The diode produced is finally fixed in a microwave housing. Here is the diffused side or the metal electrode in contact with a copper or diamond heat conductor, so the heat generated during the pn junction can be diverted quickly.

Molding

There many different forms have been developed. A relatively simple structure, the p -n- n . It is produced either by double epitaxial process or by diffusion to an epitaxial layer. This is the n substrate reduce the series resistance. In order to reduce losses and to preserve uniformity that may occur due to the skin effect, the substrate is only a few microns in size. The thickness of the epitaxial layer must also be controlled: When breakthrough is no epitaxial layer remain which makes the component unusable.

Another method is the Schottky diode, with a semiconductor-metal contact which is rectifying. Thus, the structure is n -n- metal. The structure is similar to the first structure, but has several advantages: Thus, the maximum field occurs at the metal- semiconductor interface, the generated heat can be rapidly conducted away from the metal contact. The component may also have the shape of a truncated cone. Here, when the maximum field is shifted from outside to inside, the breakdown takes place inside the device. Because the diode can be produced at relatively low temperatures, it is possible to preserve the original high-quality epitaxial layer. A disadvantage is however, that the metal electrode, electrons and holes can be attacked with a high energy, so there is no long-term durability.

The hi -lo diode commonly used has the structure N in metal. It is a modified read diode in which the p layer was replaced by a metal contact - there is thus at the same time, a Schottky diode. Since it is mainly a majority carrier device, the minority carrier storage effect, is prevented. This gives the diode has a higher efficiency, especially those of microwaves. Here, a strict control of doping profiles is necessary so that a specific frequency can be set.

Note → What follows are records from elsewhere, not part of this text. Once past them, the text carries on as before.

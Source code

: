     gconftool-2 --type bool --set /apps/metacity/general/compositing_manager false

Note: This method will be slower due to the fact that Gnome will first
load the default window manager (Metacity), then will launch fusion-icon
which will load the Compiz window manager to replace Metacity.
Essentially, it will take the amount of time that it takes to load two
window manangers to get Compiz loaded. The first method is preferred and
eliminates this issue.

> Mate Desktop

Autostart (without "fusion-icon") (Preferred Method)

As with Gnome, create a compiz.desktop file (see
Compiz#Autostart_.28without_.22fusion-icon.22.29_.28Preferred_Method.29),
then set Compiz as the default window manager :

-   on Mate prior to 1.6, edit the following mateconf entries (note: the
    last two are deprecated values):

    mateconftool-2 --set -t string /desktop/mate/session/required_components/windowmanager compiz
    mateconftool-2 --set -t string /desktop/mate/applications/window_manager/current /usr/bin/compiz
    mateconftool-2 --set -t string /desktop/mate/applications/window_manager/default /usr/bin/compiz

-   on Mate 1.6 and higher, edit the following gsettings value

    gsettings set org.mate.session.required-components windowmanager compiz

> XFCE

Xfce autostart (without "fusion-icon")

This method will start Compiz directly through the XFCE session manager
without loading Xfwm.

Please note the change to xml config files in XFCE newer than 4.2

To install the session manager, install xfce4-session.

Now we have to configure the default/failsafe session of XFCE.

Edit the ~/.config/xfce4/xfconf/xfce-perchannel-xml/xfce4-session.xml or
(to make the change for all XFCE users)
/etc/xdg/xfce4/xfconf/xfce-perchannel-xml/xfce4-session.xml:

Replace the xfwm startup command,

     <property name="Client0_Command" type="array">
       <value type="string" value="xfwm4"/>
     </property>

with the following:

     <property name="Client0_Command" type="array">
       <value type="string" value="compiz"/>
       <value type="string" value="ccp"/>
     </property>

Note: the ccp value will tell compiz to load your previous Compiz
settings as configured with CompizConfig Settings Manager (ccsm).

Using a self-limiting anodic Ätzungsmethode the highly doped layer can be thin or the surface can be made low doped. As a result, the breakdown occurs at a desired voltage and a desired frequency is produced at the same time. Most Schottky barriers have a large lock and vice versa a low saturation current. The disadvantage is that gallium arsenide react at operating temperature with platinum, whereby the pn junction is shifted. This changes the breakdown voltage, the power decreases. Applying a small amount of platinum ( from 200 to 500 angstroms ) on the epitalen surface, followed by a tungsten or tantalum layer, reduces the reaction.

A fourth possibility is to build according to the scheme n -np -p , a double drift diode. It is produced by ion implantation and is useful for diodes, which are used for millimeter-wave generation. Both the output power and the impedance per unit area by approximately doubled, so this structure leads to higher efficiency.